[Games of Summer is a recurring seasonal retrospective highlighting those magical titles that evoke wondrous thoughts of warm weather, carefree days, and discovery. Over the course of the next few weeks, we’ll reflect on said titles and analyze why they meant so much to us then--and just as much now.]
For baseball fans, warm summer days are inevitably tied to bats, caps, balls, gloves, and larger than life heroes, the five elements that compose the great American pastime. Gen X baseball fans have a particularly unique connection with the sport that spans beyond idols such as The Rocket, Donny Baseball, The Bash Bros., Pudge and The Kid; we were the first generation to grow up with relatively realistic depictions of the sport in video game form.
Baseball has seen many electronic conversions in the video games industry’s roughly 40 year existence, but few have impacted console gaming as SNK’s Baseball Stars. To properly judge Baseball Stars’ importance, one must analyze the console sports video gaming landscape in 1989, the game’s release year. Atari, NES, and Master System gamers didn’t have the likes of Accolade’s Hardball (1985), which found incredible success in the computer market. Instead, we suffered Nintendo’s clunky Baseball (1985), the fondly-remembered-for-no-reason-other-than-its-license R.B.I. Baseball (1987), and the LJN-published Major League Baseball (1988). Only Jaleco’s Bases Loaded (1987), with its broadcast TV-style presentation and excellent pitching-batting dynamic, came close to delivering a truly excellent video game baseball experience.

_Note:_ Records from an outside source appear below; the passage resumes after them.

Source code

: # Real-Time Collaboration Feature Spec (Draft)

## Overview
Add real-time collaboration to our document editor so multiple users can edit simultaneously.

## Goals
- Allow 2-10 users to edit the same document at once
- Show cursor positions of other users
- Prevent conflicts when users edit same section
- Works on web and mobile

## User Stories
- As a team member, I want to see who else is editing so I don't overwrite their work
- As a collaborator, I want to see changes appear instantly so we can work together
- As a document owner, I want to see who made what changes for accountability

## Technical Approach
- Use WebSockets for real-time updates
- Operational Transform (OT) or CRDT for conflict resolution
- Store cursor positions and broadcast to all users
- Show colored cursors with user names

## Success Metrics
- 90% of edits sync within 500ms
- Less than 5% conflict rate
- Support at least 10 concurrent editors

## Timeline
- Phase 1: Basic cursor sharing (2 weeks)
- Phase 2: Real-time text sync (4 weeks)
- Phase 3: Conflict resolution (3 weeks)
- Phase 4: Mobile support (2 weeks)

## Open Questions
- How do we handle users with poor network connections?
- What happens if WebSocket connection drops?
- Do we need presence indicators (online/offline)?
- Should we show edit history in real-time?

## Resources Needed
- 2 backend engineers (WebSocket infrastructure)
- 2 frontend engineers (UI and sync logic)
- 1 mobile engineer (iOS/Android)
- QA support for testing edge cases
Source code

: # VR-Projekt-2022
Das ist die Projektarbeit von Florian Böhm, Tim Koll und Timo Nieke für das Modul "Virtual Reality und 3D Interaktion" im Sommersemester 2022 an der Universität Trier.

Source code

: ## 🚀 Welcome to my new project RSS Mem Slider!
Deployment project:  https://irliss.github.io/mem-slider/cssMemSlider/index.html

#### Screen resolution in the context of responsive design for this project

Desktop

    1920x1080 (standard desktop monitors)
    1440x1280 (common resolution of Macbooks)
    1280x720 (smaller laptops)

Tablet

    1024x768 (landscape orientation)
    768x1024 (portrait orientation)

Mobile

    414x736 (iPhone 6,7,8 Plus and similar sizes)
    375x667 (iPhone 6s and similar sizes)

Prior to 1989, SNK was best known for its Ikari Warriors franchise and thematically related one-offs like Guerilla War and Iron Tank. Digital warfare was SNK’s bread and butter, so when Baseball Stars appeared on the NES — a console featuring tight baseball game competition — none suspected that it would define that console generation’s take on the sport. Would it feature missiles? Landmines, perhaps? No. Baseball Simulator 1.000 and Super Baseball 2020 would deftly handle such gimmickry. SNK’s initial baseball offering would succeed by using small, more realistic details.
Baseball Stars, on the surface, is a seemingly humble game that lacked R.B.I Baseball’s MBLPA license and Bad News Baseball’s cinematic flair (and bunny umps, which we kids of that era oddly didn’t question). Instead, Baseball Stars relies on groundbreaking play mechanics and team building that places it on the Mount Rushmore of sports video games along side to the Madden franchise, NBA Jam, NFL 2K5, and Tecmo Super Bowl.
Baseball Stars features battery backup so gamers can save their league win-loss records, trades, and created players and teams–a first for a NES sports title. This player and team creation is a significant reason Baseball Stars is still revered by retro gamers to this day: it put players in the role of GM/owner. I’m certain that Steinbrenner didn’t spend late nights huddled together with his best friends haggling trades and arguing over who would be next to level up their teams during sleep overs.
Winning contests in league mode nets you money (you earn huge amounts playing ball clubs with high prestige ratings like the Lovely Ladies) which is used to increase the skill set of existing athletes or hire free agents. Acquiring new players with cash meant that you purchased a pre-fab talent — Rookie, Veteran, and All-Star — of different cash value, or whipped one up from scratch. SNK, in an incredible display of positive gender roles, includes an all-female team (the aforementioned Lovely Ladies), and let gamers create female players. Unfortunately, they cry when beaned whereas their male counterparts simply take the ball to the body and trot to first. This create-a-player feature would eventually become a sports video game staple.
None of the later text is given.